To forgive means to write it off.  Let it go.  Tear up the account.  It is to render the account “canceled.”  “Having canceled the written code, with its regulations, that was against us and that stood opposed to us; He took it away, nailing it to the Cross”  (Colossians 2:14).

To forgive means we will never get from that person what was owed us.  And that is what we do not like, because that involves grieving for what will never be: The past will not be different.

For some, this means grieving the childhood that never was.  For others it means other things, but to hang on to the demand is to stay in unforgiveness, and that is the most destructive thing we can do to ourselves.

Warning: Forgiveness and opening up to more abuse are not the same thing.  Forgiveness has to do with the past.  Reconciliation & boundaries have to do with the future.  Limits guard my property until someone has repented and can be trusted to visit again.  And if they sin, I will forgive again, seventy times seven.  But I want to be around people who honestly fail me, not dishonestly deny that they have hurt me and have no intent to do better.  That is destructive for me and for them.  If people are owning their sin, they are learning through failure.  We can ride that out.  They want to be better, and forgiveness will help.  But if someone is in denial, or only giving lip service to getting better, without trying to make changes, or seeking help, I need to keep my boundaries, even though I have forgiven them.

Forgiveness gives me boundaries because it unhooks me from the hurtful person, and then I can act responsibly, wisely.  If I am not forgiving them, I am still in a destructive relationship with them.

Gain grace from God, and let others’ debts go.  Do not keep seeking a bad account.   Let it go, and go and get what you need from God and people who can give.  That is a better life.  Unforgiveness destroys boundaries.  Forgiveness creates them, for it get bad debt off of your property.

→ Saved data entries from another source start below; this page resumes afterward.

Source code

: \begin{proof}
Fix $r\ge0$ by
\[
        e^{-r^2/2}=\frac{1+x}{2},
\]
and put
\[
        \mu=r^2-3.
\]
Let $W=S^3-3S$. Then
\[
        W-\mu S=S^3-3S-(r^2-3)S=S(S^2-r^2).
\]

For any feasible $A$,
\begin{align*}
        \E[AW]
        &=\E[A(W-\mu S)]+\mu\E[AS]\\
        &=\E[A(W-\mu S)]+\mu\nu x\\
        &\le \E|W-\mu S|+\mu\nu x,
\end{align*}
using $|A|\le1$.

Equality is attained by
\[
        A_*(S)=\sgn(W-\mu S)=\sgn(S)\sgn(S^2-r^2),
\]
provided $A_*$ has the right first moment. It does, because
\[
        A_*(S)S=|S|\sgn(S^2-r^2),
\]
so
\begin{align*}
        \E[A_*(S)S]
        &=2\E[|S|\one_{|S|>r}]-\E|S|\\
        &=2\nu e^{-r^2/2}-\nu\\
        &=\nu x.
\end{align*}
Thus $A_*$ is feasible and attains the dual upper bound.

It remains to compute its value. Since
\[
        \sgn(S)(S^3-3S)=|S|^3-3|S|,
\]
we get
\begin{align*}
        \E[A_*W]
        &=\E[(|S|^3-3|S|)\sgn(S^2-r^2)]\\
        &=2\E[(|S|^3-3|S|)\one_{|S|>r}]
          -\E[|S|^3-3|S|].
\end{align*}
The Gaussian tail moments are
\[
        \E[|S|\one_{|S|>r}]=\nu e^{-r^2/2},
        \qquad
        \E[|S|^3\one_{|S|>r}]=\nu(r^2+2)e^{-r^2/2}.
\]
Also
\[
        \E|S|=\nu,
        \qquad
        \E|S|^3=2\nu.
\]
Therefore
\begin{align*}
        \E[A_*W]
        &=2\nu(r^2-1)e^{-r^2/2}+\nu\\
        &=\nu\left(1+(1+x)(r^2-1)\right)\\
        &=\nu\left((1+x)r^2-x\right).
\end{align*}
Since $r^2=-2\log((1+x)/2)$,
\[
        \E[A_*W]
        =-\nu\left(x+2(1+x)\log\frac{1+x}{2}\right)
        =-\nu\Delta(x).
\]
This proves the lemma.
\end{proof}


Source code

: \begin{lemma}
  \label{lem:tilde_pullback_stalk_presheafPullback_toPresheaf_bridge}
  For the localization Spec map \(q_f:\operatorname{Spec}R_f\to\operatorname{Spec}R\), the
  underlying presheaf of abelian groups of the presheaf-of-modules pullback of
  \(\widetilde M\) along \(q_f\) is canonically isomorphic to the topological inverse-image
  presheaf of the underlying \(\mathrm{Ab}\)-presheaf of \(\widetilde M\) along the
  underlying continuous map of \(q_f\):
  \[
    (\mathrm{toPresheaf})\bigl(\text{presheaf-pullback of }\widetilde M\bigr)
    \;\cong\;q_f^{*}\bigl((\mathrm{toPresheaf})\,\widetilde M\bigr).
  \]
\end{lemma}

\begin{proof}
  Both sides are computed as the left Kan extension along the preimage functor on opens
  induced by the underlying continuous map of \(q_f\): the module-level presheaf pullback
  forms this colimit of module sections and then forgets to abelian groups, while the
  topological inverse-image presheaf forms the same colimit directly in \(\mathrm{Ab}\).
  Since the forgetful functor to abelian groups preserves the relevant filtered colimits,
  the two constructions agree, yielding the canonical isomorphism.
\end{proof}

Remember one last thing.  Forgiveness is not denial.  You must name the sin against you to forgive it.  God did not deny what we did to Him.  He worked through it.  He named it.  He expressed his feelings about it.  He cried and was angry.  And then He let it go.  And He did this in the context of relationship.  Within the Trinity, He was never alone.  Go and do the same.  And watch out for the resistance that will want you to stay in the past, trying to collect what will never be.